Chinese dams, pollution send Vietnamese in Mekong Delta in search of greener pastures
- Local communities fear diminished prospects as the country’s agricultural powerhouse loses steam amid China’s upstream energy ventures
- With the delta’s fertility at risk because of pollution and other factors, can sustainable farming, renewable energies and a master plan reinvigorate the region?

“Saigon is the promised land for people from the delta,” said Long, who now works as an electrician at a restaurant chain. The son of a vendor and a hairdresser from Kien Giang province received his degree in electrical engineering from a university in Saigon and said about 80 per cent of the friends he grew up with had also left for the city.
“Where I am from, people farm all year round and there are not many jobs,” he said.

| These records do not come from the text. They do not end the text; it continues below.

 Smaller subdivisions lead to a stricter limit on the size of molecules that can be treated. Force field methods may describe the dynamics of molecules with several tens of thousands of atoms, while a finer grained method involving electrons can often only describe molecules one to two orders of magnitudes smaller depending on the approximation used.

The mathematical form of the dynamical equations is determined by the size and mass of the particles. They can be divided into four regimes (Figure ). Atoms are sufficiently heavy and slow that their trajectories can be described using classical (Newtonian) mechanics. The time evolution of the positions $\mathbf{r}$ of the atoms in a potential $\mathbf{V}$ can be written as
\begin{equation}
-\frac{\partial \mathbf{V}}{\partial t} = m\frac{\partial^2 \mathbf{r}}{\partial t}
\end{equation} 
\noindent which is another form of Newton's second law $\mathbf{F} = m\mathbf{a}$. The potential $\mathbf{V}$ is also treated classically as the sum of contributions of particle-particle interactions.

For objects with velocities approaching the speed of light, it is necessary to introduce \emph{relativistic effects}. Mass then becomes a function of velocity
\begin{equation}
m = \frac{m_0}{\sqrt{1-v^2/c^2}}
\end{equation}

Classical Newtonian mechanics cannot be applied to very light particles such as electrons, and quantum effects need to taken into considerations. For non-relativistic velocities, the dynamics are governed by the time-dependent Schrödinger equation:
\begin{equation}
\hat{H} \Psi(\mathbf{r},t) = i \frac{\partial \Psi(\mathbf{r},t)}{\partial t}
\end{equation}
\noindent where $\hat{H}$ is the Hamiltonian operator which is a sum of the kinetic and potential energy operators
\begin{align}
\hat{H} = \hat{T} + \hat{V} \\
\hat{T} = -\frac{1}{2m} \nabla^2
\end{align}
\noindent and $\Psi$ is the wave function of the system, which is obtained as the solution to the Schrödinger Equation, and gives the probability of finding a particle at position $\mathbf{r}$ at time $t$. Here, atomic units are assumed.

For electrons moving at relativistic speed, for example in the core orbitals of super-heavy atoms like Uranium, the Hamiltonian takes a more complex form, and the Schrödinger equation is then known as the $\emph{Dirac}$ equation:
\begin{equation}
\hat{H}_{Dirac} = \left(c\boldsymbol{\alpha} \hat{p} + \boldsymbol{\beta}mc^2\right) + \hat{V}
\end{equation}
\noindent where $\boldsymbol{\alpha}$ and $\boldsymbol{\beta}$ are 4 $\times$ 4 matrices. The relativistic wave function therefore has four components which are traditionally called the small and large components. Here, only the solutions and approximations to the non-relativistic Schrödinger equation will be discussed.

Like Long, about 1.1 million people have left the sprawling Mekong Delta in the last decade for opportunities in Vietnamese cities or overseas, as the consequences of environmental hazards, poor government planning and China-built upstream dams have combined to leave delta residents questioning the viability of their futures if they stay in the region and watch the natural riches of the Mekong slowly wither.
A recently released report by Vietnam’s top policy and economics experts and funded by the Vietnam Chamber of Commerce and Industry found that the delta has the country’s highest emigration and lowest immigration rate. Its contribution to Vietnam’s GDP has also fallen steeply in the past three decades – going from about 27 per cent in 1990 to 17.7 per cent in 2019. The population of the delta region, which encompasses 13 of Vietnam’s 63 provinces and cities, now numbers 17.1 million.
“The inevitable consequence of this situation is that a labour shortage [in the Delta] is increasingly common, while simultaneously the ageing population has become a more serious issue,” said the report, whose authors included professors from Fulbright University Vietnam and Can Tho University, various business executives and researchers at the Chamber of Commerce and Industry.